Bij de green; next tee
Wanneer je het laatste stuk naar de green gaat, let dan op een bordje met ‘next tee’. Dit bordje wijst je de weg naar de volgende hole, en het is de bedoeling dat je je golfkar alvast in die richting parkeert. Voor en rond de green loopt namelijk de foregreen en deze is kwetsbaar, net als de green. Vaak wordt er streep getrokken op de grens van fairway en foregreen. Maar ook zonder deze streep mag je met een golfkar niet over de foregreen. Bepaal welke stokken je – naast je putter – nodig hebt om de hole uit de spelen en neem deze mee als je je golfkar achterlaat. Controleer of je je pitchfork bij je hebt. Een draagtas mag je meenemen naar de green, maar leg deze buiten de green neer.
Op de green
Wanneer je de bal op de green hebt gespeeld controleer je bij het betreden van de green of je bal een pitchmark heeft gemaakt. Een pitchmark is een deuk in het gras van de green, die kan ontstaan bij de landing van de bal. Je repareert deze - en eventueel nog een tweede pitchmark die door voorgangers over het hoofd is gezien – zoals je dit is geleerd bij je golflessen. Ondertussen kijk je hoe je lijn naar de hole is en waar de ballen van je flightgenoten liggen. De bal die het verst van de hole is verwijderd moet als eerste worden gespeeld. Als jij niet aan de beurt bent, merk je je bal met een muntje of iets van dien aard en neem je de bal op. Door deze zogenaamde marker kun je de bal op precies dezelfde plaats terugleggen wanneer jij moet spelen. Je pakt de marker dan weer op.

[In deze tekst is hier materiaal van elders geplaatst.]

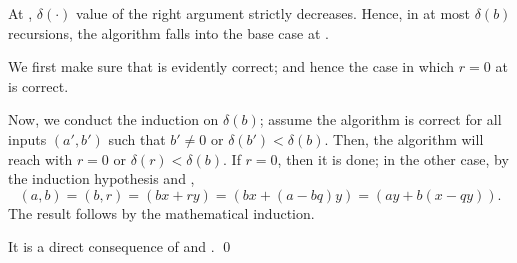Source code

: \documentclass[../modern_algebra_2.tex]{subfiles}
\begin{document}
\begin{myclaim}[Proof]\hfill
\begin{enumerate}[label=(\roman*)]
    \ii
    At , \(\delta(\cdot)\) value of the right argument strictly decreases.
    Hence, in at most \(\delta(b)\) recursions, the algorithm falls into the base case at
    .

    \ii
    We first make sure that  is evidently correct;
    and hence the case in which \(r = 0\) at  is correct.

    Now, we conduct the induction on \(\delta(b)\); assume the algorithm is correct for all inputs
    \((a', b')\) such that \(b' \neq 0\) or \(\delta(b') < \delta(b)\). Then, the algorithm will
    reach  with \(r = 0\) or \(\delta(r) < \delta(b)\). If \(r = 0\), then it is
    done; in the other case, by the induction hypothesis and ,
    \[
        (a, b) = (b, r) = (bx + ry) = (bx + (a - bq)y) = (ay + b(x - qy))\text{.}
    \]
    The result follows by the mathematical induction.

    \ii
    It is a direct consequence of  and .
    \qed
\end{enumerate}
\end{myclaim}
\end{document}
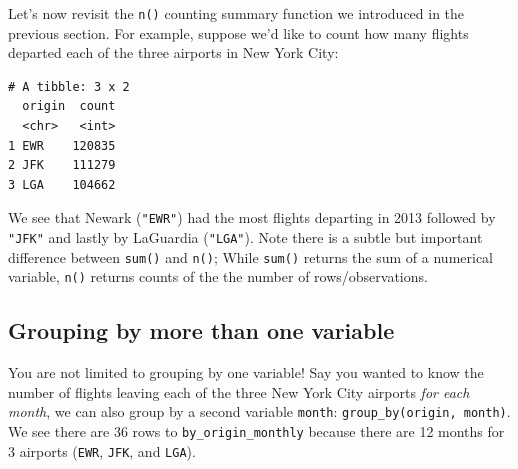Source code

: \documentclass[12pt, krantz2,]{krantz}
\makeatletter
\newenvironment{Shaded}{\begin{snugshade}}{\end{snugshade}}
\newcommand{\DataTypeTok}[1]{\textcolor[rgb]{0.27,0.27,0.27}{#1}}
\newcommand{\KeywordTok}[1]{\textcolor[rgb]{0.27,0.27,0.27}{\textbf{#1}}}
\newcommand{\NormalTok}[1]{#1}
\newcommand{\OperatorTok}[1]{\textcolor[rgb]{0.43,0.43,0.43}{\textbf{#1}}}
\newcommand{\StringTok}[1]{\textcolor[rgb]{0.5,0.5,0.5}{#1}}
\newenvironment{kframe}{%
\medskip{}
\setlength{\fboxsep}{.8em}
 \def\at@end@of@kframe{}%
 \ifinner\ifhmode%
  \def\at@end@of@kframe{\end{minipage}}%
  \begin{minipage}{\columnwidth}%
 \fi\fi%
 \def\FrameCommand##1{\hskip\@totalleftmargin \hskip-\fboxsep
 \colorbox{shadecolor}{##1}\hskip-\fboxsep
     \hskip-\linewidth \hskip-\@totalleftmargin \hskip\columnwidth}%
 \MakeFramed {\advance\hsize-\width
   \@totalleftmargin\z@ \linewidth\hsize
   \@setminipage}}%
 {\par\unskip\endMakeFramed%
 \at@end@of@kframe}
\renewenvironment{Shaded}{\begin{kframe}}{\end{kframe}}
\makeatother
\begin{document}
Let's now revisit the \texttt{n()} counting summary function we introduced in the previous section. For example, suppose we'd like to count how many flights departed each of the three airports in New York City:

\begin{Shaded}
\end{Shaded}

\begin{verbatim}
# A tibble: 3 x 2
  origin  count
  <chr>   <int>
1 EWR    120835
2 JFK    111279
3 LGA    104662
\end{verbatim}

We see that Newark (\texttt{"EWR"}) had the most flights departing in 2013 followed by \texttt{"JFK"} and lastly by LaGuardia (\texttt{"LGA"}). Note there is a subtle but important difference between \texttt{sum()} and \texttt{n()}; While \texttt{sum()} returns the sum of a numerical variable, \texttt{n()} returns counts of the the number of rows/observations.

\hypertarget{grouping-by-more-than-one-variable}{%
\subsection{Grouping by more than one variable}\label{grouping-by-more-than-one-variable}}

You are not limited to grouping by one variable! Say you wanted to know the number of flights leaving each of the three New York City airports \emph{for each month}, we can also group by a second variable \texttt{month}: \texttt{group\_by(origin,\ month)}. We see there are 36 rows to \texttt{by\_origin\_monthly} because there are 12 months for 3 airports (\texttt{EWR}, \texttt{JFK}, and \texttt{LGA}).

\begin{Shaded}
\end{Shaded}
\end{document}
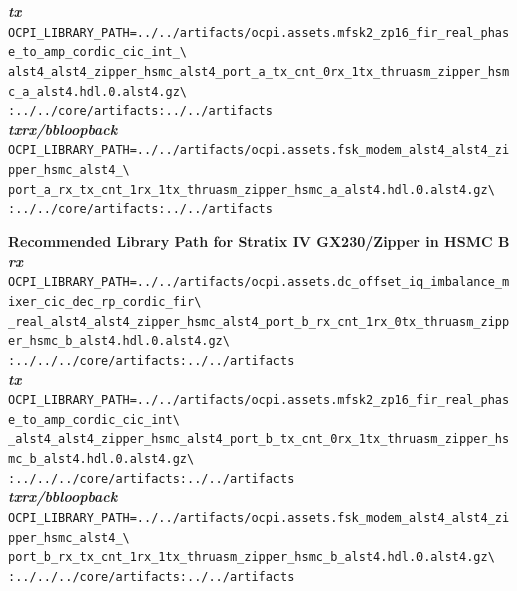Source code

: \begin{appendices}
\textbf{\textit{tx}}\\
\verb|OCPI_LIBRARY_PATH=../../artifacts/ocpi.assets.mfsk2_zp16_fir_real_phase_to_amp_cordic_cic_int_\| \\
\verb|alst4_alst4_zipper_hsmc_alst4_port_a_tx_cnt_0rx_1tx_thruasm_zipper_hsmc_a_alst4.hdl.0.alst4.gz\| \\
\verb|:../../core/artifacts:../../artifacts| \\

\textbf{\textit{txrx/bbloopback}}\\
\verb|OCPI_LIBRARY_PATH=../../artifacts/ocpi.assets.fsk_modem_alst4_alst4_zipper_hsmc_alst4_\| \\
\verb|port_a_rx_tx_cnt_1rx_1tx_thruasm_zipper_hsmc_a_alst4.hdl.0.alst4.gz\| \\
\verb|:../../core/artifacts:../../artifacts| \\
\par\medskip

\textbf{Recommended Library Path for Stratix IV GX230/Zipper in HSMC B}\\

\textbf{\textit{rx}}\\
\verb|OCPI_LIBRARY_PATH=../../artifacts/ocpi.assets.dc_offset_iq_imbalance_mixer_cic_dec_rp_cordic_fir\| \\
\verb|_real_alst4_alst4_zipper_hsmc_alst4_port_b_rx_cnt_1rx_0tx_thruasm_zipper_hsmc_b_alst4.hdl.0.alst4.gz\| \\
\verb|:../../../core/artifacts:../../artifacts| \\

\textbf{\textit{tx}}\\
\verb|OCPI_LIBRARY_PATH=../../artifacts/ocpi.assets.mfsk2_zp16_fir_real_phase_to_amp_cordic_cic_int\| \\
\verb|_alst4_alst4_zipper_hsmc_alst4_port_b_tx_cnt_0rx_1tx_thruasm_zipper_hsmc_b_alst4.hdl.0.alst4.gz\| \\
\verb|:../../../core/artifacts:../../artifacts| \\

\textbf{\textit{txrx/bbloopback}}\\
\verb|OCPI_LIBRARY_PATH=../../artifacts/ocpi.assets.fsk_modem_alst4_alst4_zipper_hsmc_alst4_\| \\
\verb|port_b_rx_tx_cnt_1rx_1tx_thruasm_zipper_hsmc_b_alst4.hdl.0.alst4.gz\| \\
\verb|:../../../core/artifacts:../../artifacts| \\
\par\medskip



\end{appendices}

Vlag uit de hole of vlag bewaken
Als alle ballen niet te ver van de hole liggen, kan de vlag eruit. Trek de stok rustig uit de cup, zonder te forceren. Leg hem vervolgens voorzichtig neer, op een plek waar hij voor geen enkele speler bij het putten in de weg ligt. De beste plek is buiten de green. Als een of meer spelers niet voldoende zicht op de hole hebben, blijft de vlag in de cup en wordt ‘bewaakt’. Dit gebeurt bij voorkeur door de speler wiens bal/marker het dichtst bij de hole ligt. De bewaker pakt de vlaggenstok op armlengte vast, voelt of de stok niet klem zit en zorgt dat zijn eigen schaduw niet over de speellijn, de puttinglijn valt. Zodra de speler zijn slag heeft gedaan trekt de bewaker de vlag omhoog, zodat de bal de vlaggenstok niet raakt. De bewaker zorgt er tevens voor dat hij of zij zelf niet door de bal wordt geraakt.
In de hole
Als alle spelers van de flight de bal in de hole hebben gespeeld, gaat de vlaggenstok onmiddellijk terug in de cup. De flight achter je wil ook graag de positie van de vlag op de green weten. Zet de vlag zorgvuldig terug in de hole, zonder de holeranden te beschadigen. Verlaat de green spoorslags, verzamel tassen en karren en vertrek naar de volgende afslag, waar je ook je score noteert. Op die manier maak je de green snel vrij voor de volgende flight.
Tot slot
Een ronde van negen holes is een hele klus en neemt enkele uren. Bij het verlaten van de laatste green wil je zo snel mogelijk zitten, je dorst lessen en wat eten. Maar eerst bedank je de flightgenoten of begeleider voor het meespelen of de begeleiding; in ieder geval met een stevige handdruk. En vergeet niet in het clubhuis of op het terras je gezelschap een consumptie aan te bieden.